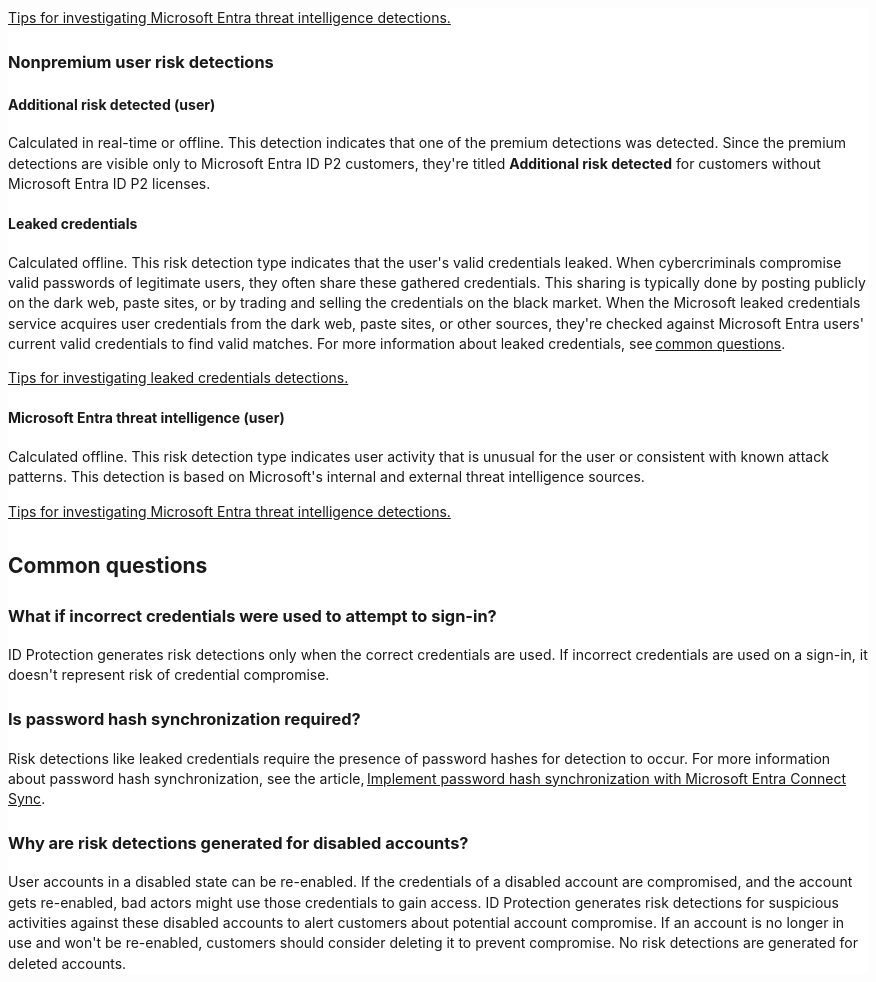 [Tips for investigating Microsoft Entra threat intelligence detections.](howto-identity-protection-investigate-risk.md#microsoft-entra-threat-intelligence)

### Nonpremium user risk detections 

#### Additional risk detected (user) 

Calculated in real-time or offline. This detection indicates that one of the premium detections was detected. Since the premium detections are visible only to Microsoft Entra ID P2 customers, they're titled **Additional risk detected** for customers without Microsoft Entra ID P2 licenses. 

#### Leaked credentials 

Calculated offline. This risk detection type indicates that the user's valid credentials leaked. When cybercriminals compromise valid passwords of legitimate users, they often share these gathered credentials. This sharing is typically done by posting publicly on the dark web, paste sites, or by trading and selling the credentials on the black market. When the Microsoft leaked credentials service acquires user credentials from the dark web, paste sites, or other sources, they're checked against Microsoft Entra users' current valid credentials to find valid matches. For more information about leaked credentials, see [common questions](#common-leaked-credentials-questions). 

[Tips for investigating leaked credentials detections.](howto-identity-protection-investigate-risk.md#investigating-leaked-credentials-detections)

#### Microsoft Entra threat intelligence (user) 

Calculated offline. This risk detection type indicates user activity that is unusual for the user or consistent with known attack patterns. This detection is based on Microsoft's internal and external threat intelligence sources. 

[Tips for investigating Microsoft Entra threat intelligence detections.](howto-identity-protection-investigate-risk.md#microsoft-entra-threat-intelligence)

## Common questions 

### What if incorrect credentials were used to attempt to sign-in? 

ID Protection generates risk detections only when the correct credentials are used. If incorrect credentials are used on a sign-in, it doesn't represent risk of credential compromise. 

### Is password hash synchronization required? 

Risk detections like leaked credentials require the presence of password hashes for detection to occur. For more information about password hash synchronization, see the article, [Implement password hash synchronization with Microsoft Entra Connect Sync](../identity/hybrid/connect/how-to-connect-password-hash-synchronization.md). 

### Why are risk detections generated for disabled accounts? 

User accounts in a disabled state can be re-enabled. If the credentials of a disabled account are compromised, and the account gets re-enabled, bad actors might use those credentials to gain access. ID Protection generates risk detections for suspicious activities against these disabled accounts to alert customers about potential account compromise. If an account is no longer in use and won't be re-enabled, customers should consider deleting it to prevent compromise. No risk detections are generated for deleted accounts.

Instructions to follow:
Show all lines above holding "questions".

The completed task:
Calculated offline. This risk detection type indicates that the user's valid credentials leaked. When cybercriminals compromise valid passwords of legitimate users, they often share these gathered credentials. This sharing is typically done by posting publicly on the dark web, paste sites, or by trading and selling the credentials on the black market. When the Microsoft leaked credentials service acquires user credentials from the dark web, paste sites, or other sources, they're checked against Microsoft Entra users' current valid credentials to find valid matches. For more information about leaked credentials, see [common questions](#common-leaked-credentials-questions). 
## Common questions 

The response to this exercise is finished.